Go through the data and report each line that holds the string "dfrac".

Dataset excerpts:
::::::

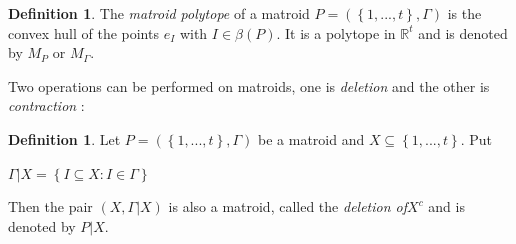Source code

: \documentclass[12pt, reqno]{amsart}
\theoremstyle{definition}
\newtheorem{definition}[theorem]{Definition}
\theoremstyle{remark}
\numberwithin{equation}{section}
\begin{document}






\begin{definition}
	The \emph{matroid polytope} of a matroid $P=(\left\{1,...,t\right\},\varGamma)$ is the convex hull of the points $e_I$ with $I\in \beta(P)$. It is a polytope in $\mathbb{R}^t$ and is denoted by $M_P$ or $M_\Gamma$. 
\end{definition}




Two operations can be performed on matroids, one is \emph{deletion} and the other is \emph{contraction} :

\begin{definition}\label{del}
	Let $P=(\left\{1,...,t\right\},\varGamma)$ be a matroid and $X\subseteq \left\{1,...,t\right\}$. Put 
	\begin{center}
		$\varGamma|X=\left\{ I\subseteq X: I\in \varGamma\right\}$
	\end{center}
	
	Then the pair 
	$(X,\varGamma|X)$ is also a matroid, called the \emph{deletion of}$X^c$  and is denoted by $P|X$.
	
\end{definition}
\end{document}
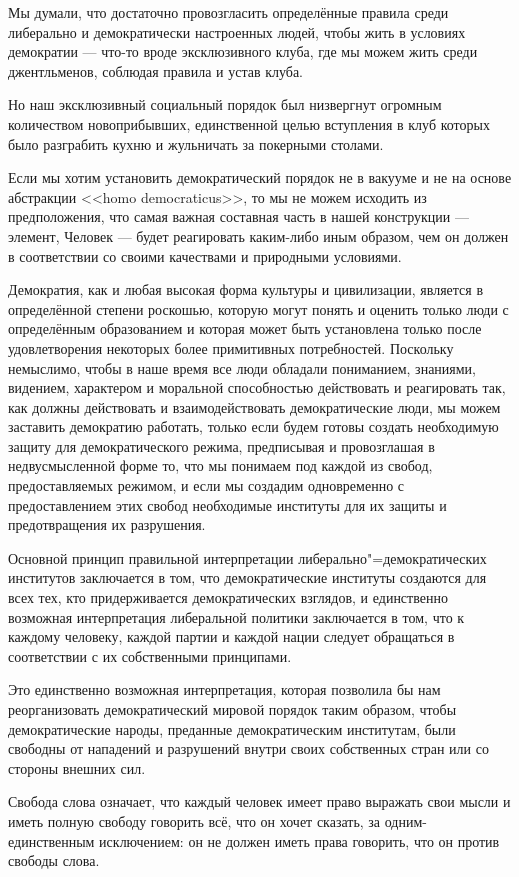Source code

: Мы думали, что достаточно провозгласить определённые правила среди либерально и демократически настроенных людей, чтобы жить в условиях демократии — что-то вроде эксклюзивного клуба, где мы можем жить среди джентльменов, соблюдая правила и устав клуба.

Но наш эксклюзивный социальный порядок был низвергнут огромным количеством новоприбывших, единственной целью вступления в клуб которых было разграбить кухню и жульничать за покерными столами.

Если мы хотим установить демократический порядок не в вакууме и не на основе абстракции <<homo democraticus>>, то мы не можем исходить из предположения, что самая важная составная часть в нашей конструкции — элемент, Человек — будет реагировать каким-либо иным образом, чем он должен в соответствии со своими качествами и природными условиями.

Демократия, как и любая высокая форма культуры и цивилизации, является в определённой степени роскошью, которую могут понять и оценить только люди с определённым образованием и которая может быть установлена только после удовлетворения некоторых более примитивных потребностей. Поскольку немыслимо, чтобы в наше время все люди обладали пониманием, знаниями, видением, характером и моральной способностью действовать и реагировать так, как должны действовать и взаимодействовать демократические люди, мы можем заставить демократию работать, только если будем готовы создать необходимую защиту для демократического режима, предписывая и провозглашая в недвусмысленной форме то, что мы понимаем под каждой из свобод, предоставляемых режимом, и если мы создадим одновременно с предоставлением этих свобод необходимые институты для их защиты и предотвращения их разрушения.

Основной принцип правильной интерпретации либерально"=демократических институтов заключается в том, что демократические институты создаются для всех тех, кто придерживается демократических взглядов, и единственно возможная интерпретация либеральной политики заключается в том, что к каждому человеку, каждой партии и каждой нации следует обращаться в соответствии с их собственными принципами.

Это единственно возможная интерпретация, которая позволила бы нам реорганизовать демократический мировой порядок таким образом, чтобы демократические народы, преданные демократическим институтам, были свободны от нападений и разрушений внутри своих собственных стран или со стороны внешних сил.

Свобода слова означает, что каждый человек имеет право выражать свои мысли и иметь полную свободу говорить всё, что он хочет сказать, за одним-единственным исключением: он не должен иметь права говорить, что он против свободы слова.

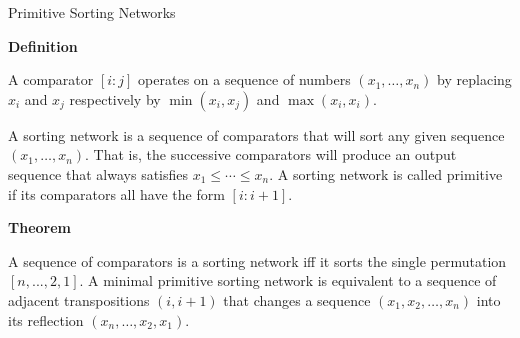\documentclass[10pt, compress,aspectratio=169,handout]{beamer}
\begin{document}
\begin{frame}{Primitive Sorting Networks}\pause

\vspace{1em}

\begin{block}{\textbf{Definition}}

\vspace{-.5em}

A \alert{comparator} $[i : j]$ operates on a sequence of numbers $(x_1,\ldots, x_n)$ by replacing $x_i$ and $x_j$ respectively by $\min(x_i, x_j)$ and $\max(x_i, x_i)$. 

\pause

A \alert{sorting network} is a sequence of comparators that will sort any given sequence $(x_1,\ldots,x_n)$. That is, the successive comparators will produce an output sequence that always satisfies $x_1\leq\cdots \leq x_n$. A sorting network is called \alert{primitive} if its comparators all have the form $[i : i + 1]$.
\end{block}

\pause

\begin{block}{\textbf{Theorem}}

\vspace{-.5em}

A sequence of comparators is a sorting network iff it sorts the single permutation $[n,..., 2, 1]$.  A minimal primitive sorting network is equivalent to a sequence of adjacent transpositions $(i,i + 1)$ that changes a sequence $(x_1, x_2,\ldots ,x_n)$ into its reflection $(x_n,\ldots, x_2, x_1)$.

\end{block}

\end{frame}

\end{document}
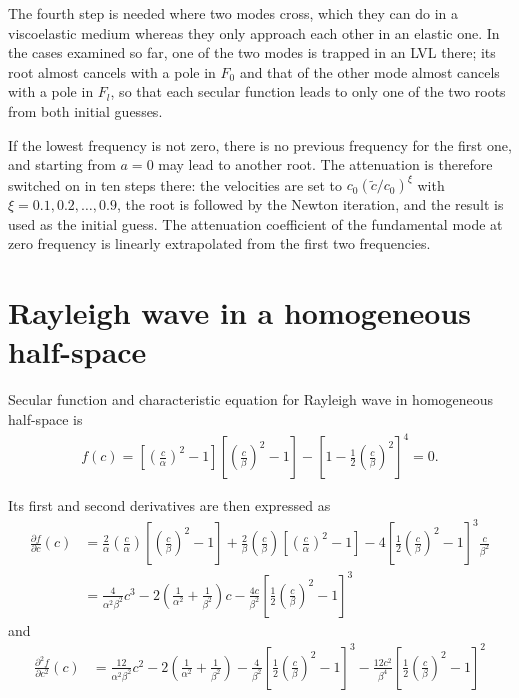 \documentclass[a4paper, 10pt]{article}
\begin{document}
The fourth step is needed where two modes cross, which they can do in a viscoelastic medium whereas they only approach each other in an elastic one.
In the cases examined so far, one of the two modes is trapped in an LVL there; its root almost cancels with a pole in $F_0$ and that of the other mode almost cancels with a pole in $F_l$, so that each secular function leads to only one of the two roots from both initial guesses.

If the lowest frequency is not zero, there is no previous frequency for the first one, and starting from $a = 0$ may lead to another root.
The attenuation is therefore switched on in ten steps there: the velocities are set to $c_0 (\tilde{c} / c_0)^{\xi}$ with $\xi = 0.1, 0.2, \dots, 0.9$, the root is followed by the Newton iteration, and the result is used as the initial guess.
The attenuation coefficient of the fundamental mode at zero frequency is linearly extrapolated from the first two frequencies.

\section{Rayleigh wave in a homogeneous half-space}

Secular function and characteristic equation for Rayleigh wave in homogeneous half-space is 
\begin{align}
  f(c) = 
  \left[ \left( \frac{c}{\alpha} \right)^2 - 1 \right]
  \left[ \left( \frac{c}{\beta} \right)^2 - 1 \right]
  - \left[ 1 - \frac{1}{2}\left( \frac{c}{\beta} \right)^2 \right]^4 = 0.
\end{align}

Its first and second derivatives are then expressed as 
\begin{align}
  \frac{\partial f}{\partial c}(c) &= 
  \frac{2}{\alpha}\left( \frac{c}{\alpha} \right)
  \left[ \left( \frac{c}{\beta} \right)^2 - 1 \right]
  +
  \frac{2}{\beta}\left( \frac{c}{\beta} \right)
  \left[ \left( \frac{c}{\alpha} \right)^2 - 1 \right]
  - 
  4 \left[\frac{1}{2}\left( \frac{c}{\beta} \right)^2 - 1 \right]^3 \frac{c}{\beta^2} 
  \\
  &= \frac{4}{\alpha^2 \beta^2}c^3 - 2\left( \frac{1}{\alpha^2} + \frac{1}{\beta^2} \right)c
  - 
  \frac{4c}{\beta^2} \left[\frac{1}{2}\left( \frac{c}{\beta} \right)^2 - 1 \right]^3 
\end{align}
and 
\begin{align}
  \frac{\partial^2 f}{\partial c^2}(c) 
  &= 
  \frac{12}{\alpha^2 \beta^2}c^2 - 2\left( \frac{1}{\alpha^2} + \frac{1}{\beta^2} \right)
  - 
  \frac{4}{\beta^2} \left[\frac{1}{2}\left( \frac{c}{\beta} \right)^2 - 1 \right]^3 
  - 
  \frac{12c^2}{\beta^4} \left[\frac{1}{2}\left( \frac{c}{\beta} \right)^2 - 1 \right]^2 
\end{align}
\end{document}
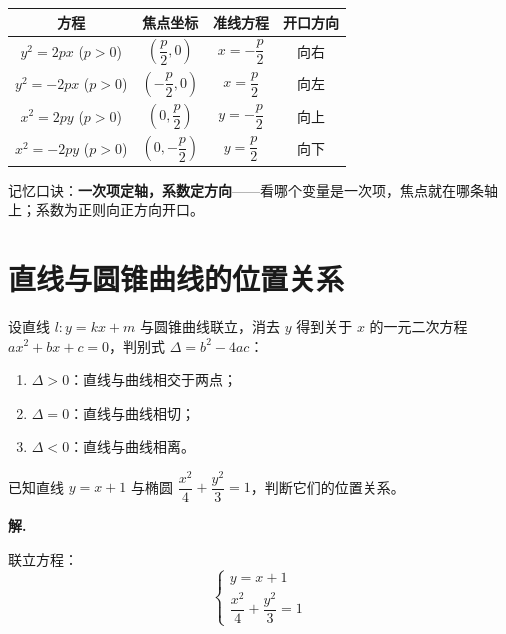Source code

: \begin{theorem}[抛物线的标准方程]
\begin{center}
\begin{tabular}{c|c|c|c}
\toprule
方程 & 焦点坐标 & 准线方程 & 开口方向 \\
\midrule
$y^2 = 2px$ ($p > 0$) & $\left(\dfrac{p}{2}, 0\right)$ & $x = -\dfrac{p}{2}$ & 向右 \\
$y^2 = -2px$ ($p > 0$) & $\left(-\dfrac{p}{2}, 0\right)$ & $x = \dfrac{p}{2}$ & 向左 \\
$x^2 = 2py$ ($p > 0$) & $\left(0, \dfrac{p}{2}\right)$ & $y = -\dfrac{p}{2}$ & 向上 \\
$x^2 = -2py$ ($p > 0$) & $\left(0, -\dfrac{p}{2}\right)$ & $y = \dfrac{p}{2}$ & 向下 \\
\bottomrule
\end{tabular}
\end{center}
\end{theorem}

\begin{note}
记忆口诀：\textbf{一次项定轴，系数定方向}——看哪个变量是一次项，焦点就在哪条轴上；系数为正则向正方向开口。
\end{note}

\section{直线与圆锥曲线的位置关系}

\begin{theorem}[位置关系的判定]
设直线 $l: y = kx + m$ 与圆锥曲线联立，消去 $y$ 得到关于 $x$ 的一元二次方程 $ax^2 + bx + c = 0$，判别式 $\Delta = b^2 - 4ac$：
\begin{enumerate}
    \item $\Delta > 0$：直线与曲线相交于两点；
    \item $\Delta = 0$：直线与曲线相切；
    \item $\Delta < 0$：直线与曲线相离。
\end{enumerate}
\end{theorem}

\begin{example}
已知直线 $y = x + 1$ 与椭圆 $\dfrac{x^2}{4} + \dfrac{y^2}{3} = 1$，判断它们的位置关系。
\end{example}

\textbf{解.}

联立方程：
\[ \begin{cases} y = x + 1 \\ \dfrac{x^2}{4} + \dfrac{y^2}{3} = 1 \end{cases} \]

::::::

* SOLUTION FOR THIS EXERCISE:
$y^2 = 2px$ ($p > 0$) & $\left(\dfrac{p}{2}, 0\right)$ & $x = -\dfrac{p}{2}$ & 向右 \\
$y^2 = -2px$ ($p > 0$) & $\left(-\dfrac{p}{2}, 0\right)$ & $x = \dfrac{p}{2}$ & 向左 \\
$x^2 = 2py$ ($p > 0$) & $\left(0, \dfrac{p}{2}\right)$ & $y = -\dfrac{p}{2}$ & 向上 \\
$x^2 = -2py$ ($p > 0$) & $\left(0, -\dfrac{p}{2}\right)$ & $y = \dfrac{p}{2}$ & 向下 \\
已知直线 $y = x + 1$ 与椭圆 $\dfrac{x^2}{4} + \dfrac{y^2}{3} = 1$，判断它们的位置关系。
\[ \begin{cases} y = x + 1 \\ \dfrac{x^2}{4} + \dfrac{y^2}{3} = 1 \end{cases} \]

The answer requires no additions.